What you need to do => A verbatim reproduction of the lines below, from the line containing "7. Nella struttura" through the line containing "Nella struttura, espandere", both ends included, is the whole required output.

Listed records =>
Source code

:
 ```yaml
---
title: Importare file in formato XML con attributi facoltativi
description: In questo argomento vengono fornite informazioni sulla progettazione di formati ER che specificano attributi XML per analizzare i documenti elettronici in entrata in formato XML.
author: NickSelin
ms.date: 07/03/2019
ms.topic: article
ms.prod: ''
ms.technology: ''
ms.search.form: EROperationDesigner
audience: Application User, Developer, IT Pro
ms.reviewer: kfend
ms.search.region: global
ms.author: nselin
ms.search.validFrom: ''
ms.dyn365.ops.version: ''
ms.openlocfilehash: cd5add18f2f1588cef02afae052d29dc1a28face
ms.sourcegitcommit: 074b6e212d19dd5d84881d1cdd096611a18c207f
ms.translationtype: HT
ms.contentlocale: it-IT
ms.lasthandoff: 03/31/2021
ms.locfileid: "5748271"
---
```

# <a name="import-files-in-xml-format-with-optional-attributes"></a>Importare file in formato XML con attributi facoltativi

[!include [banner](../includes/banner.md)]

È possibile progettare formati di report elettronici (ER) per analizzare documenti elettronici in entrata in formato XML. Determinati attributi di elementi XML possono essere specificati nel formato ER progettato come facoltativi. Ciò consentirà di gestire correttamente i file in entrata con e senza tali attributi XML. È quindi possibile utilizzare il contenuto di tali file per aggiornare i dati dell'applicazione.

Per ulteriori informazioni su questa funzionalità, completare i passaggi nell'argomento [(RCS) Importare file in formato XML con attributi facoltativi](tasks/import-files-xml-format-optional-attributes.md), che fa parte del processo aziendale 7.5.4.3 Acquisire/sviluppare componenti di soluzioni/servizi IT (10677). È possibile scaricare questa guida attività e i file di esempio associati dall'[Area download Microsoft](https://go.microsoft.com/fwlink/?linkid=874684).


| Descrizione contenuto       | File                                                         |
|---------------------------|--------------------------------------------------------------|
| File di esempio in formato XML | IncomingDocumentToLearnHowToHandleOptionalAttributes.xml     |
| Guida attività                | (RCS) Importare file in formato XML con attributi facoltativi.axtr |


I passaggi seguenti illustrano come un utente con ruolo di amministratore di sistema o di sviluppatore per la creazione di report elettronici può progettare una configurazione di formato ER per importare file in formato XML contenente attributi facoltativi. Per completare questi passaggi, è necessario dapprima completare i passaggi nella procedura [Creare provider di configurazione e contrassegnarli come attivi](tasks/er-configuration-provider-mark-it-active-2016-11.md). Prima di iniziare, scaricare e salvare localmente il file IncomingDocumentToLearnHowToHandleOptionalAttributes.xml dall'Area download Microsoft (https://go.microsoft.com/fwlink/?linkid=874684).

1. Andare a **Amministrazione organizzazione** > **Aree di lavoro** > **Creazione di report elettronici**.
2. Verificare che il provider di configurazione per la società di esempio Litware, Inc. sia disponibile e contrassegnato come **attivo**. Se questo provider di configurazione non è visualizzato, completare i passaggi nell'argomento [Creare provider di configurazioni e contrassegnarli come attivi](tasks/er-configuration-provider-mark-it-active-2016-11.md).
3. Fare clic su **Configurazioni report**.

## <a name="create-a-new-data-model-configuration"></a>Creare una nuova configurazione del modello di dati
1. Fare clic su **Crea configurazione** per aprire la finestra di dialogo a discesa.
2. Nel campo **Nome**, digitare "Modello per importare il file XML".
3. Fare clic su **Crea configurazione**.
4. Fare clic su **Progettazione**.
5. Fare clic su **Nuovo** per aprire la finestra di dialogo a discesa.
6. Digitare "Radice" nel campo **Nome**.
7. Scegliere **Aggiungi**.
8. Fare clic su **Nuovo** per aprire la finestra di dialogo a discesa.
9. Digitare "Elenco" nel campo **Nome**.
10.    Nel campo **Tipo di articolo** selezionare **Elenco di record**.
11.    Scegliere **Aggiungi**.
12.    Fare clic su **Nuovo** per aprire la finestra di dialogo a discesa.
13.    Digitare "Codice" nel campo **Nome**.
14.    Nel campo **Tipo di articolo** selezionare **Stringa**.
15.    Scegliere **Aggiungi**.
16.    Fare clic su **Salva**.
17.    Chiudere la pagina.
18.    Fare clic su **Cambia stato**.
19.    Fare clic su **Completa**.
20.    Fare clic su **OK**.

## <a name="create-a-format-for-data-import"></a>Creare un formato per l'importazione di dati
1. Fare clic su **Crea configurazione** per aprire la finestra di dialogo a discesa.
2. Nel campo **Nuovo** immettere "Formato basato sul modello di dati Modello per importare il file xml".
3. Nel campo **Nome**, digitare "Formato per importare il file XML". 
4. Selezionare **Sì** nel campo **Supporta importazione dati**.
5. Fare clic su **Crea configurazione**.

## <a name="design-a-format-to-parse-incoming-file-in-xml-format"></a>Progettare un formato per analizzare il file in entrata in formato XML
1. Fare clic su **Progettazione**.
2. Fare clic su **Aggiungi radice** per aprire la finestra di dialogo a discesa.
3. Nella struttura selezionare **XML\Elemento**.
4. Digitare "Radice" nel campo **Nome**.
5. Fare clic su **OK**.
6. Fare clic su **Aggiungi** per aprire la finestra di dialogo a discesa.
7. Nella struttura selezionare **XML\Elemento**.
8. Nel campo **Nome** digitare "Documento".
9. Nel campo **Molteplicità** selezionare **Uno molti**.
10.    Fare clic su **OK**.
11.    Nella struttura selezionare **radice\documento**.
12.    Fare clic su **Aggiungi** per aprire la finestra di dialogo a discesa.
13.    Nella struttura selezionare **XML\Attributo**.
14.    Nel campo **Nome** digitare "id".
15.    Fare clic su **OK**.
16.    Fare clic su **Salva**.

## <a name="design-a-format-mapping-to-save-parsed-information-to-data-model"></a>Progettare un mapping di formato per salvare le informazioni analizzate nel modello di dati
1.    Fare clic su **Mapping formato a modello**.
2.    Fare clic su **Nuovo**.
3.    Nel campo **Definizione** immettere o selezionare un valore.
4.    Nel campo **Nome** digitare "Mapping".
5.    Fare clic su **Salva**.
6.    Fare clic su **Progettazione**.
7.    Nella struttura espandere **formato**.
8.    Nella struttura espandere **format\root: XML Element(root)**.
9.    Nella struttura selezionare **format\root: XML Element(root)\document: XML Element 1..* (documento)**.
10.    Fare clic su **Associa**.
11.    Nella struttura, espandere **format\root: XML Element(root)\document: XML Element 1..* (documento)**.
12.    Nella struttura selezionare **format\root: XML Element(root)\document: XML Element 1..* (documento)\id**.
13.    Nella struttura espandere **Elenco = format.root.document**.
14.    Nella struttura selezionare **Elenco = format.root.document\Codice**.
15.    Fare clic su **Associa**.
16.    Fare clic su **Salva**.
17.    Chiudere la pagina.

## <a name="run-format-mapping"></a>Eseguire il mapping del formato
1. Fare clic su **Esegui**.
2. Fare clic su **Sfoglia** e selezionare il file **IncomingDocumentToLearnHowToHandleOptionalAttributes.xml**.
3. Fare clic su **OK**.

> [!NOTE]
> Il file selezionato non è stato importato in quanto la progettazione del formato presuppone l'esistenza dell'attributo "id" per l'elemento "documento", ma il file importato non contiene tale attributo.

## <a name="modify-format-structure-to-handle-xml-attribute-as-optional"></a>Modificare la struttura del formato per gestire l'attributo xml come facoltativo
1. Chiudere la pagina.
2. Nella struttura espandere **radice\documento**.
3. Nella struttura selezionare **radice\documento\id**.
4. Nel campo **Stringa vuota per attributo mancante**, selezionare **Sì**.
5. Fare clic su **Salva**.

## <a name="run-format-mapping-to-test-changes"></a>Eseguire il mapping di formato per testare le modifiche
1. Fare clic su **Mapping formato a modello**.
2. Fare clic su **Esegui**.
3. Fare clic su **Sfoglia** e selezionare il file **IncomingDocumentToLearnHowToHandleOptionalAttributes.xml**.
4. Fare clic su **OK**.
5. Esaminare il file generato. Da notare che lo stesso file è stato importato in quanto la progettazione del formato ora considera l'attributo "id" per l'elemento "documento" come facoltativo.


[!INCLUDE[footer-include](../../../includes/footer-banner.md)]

Expected answer =>
7. Nella struttura selezionare **XML\Elemento**.
8. Nel campo **Nome** digitare "Documento".
9. Nel campo **Molteplicità** selezionare **Uno molti**.
10.    Fare clic su **OK**.
11.    Nella struttura selezionare **radice\documento**.
12.    Fare clic su **Aggiungi** per aprire la finestra di dialogo a discesa.
13.    Nella struttura selezionare **XML\Attributo**.
14.    Nel campo **Nome** digitare "id".
15.    Fare clic su **OK**.
16.    Fare clic su **Salva**.

## <a name="design-a-format-mapping-to-save-parsed-information-to-data-model"></a>Progettare un mapping di formato per salvare le informazioni analizzate nel modello di dati
1.    Fare clic su **Mapping formato a modello**.
2.    Fare clic su **Nuovo**.
3.    Nel campo **Definizione** immettere o selezionare un valore.
4.    Nel campo **Nome** digitare "Mapping".
5.    Fare clic su **Salva**.
6.    Fare clic su **Progettazione**.
7.    Nella struttura espandere **formato**.
8.    Nella struttura espandere **format\root: XML Element(root)**.
9.    Nella struttura selezionare **format\root: XML Element(root)\document: XML Element 1..* (documento)**.
10.    Fare clic su **Associa**.
11.    Nella struttura, espandere **format\root: XML Element(root)\document: XML Element 1..* (documento)**.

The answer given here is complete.